Wenn alles »Kultur« ist
Auch seit – oder vielleicht weil? – es die noch verhältnismäßig junge akademische Disziplin der Kulturwissenschaften gibt, ist eine präzise Definition des Begriffs »Kultur« nicht einfacher geworden. Seit vor gut dreißig Jahren Hilmar Hoffmann, damals Kulturdezernent in Frankfurt (Main), seine Forderung nach einer »Kultur für alle« propagierte, die den Besuch eines Häkel- oder Töpferkurses der Volkshochschule ebenso unter Kultur subsumierte wie einen Theaterbesuch oder die Beschäftigung mit Literatur, wurde es geradezu schick, einer, wie das Schlagwort hieß, »Erweiterung des Kulturbegriffs« das Wort zu reden.

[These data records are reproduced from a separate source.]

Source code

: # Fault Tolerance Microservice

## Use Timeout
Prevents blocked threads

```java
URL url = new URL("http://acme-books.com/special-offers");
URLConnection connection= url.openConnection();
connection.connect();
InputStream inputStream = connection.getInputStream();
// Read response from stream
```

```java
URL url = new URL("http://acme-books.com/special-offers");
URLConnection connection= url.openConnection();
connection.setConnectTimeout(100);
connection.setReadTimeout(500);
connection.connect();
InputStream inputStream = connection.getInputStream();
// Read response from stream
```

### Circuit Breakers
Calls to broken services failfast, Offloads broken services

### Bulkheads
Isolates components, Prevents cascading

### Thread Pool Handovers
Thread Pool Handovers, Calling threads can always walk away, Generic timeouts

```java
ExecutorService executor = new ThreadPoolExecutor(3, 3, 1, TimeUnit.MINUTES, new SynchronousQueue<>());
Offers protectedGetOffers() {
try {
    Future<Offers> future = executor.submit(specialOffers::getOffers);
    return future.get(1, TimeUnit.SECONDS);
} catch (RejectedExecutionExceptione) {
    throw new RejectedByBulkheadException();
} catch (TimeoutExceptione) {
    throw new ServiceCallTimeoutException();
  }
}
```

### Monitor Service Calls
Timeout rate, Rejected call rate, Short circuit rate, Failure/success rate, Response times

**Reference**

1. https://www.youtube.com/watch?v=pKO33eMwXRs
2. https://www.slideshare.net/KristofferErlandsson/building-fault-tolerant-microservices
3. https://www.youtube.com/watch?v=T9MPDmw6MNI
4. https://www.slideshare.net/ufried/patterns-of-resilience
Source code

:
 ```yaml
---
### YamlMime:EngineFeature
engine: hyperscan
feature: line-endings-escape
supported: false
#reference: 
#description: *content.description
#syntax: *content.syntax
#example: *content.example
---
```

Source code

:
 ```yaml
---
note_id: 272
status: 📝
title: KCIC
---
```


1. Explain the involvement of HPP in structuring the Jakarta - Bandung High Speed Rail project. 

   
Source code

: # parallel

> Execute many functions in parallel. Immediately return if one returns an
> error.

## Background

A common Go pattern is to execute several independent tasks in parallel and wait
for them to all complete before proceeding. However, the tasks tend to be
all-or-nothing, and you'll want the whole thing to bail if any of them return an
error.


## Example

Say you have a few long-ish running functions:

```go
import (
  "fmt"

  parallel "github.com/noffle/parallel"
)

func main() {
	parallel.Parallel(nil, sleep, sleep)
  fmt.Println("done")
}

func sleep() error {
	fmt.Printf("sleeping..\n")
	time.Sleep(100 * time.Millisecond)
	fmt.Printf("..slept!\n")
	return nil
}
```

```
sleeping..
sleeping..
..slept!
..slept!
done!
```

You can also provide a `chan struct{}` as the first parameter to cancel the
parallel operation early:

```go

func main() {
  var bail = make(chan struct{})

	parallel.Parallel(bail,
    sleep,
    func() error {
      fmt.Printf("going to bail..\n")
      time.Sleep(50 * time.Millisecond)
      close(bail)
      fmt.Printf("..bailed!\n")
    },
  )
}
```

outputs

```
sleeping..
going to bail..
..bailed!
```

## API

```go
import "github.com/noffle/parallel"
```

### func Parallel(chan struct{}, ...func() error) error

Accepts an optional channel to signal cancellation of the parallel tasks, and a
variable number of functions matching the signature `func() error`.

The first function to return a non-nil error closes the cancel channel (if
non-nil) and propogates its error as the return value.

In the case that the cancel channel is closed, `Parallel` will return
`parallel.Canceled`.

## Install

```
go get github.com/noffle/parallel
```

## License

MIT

Zwar ist der Gebrauch dieser Floskel längst wieder aus der Mode, liest und hört man aber, welch inflationären Gebrauchs sich das Wort »Kultur« derzeit erfreut, scheinen die seinerzeitigen Begriffserweiterer, zumindest verbal, auf der ganzen Linie gesiegt zu haben.
Inzwischen ist die Rede von einer Kultur der Teilnahme, des Hinschauens, der Verantwortung, der Anstrengung, der Trauer, des Hinhörens, der Veränderung, der Erinnerung, des Willkommens, der Einschüchterung, des Leisespielens oder des Gebens und Nehmens. Da gehört »die Fehlerkultur in der Chirurgie heute zum Alltag«, es gibt eine neue Kriegs-, Stabilitäts-, Geschmacks-, Sicherheits- oder Fankultur, zu schweigen von der Kultur der Vertuschung, der Angst und der Denunziation, des Fundraisings, der Offenheit und der Selbstkritik. Bemerkenswert auch, wie es eine russische Frauenrechtlerin formulierte, »die Kultur der Vergewaltigung«.
Das sind alles, wenn auch längst nicht alle, Lese- und Hörfrüchte aus jüngster Zeit und Indizien für eine weitere Variante, nämlich einer Kultur des Missbrauchs des Begriffs Kultur. Denn: Wenn alles Kultur ist, ist nichts Kultur.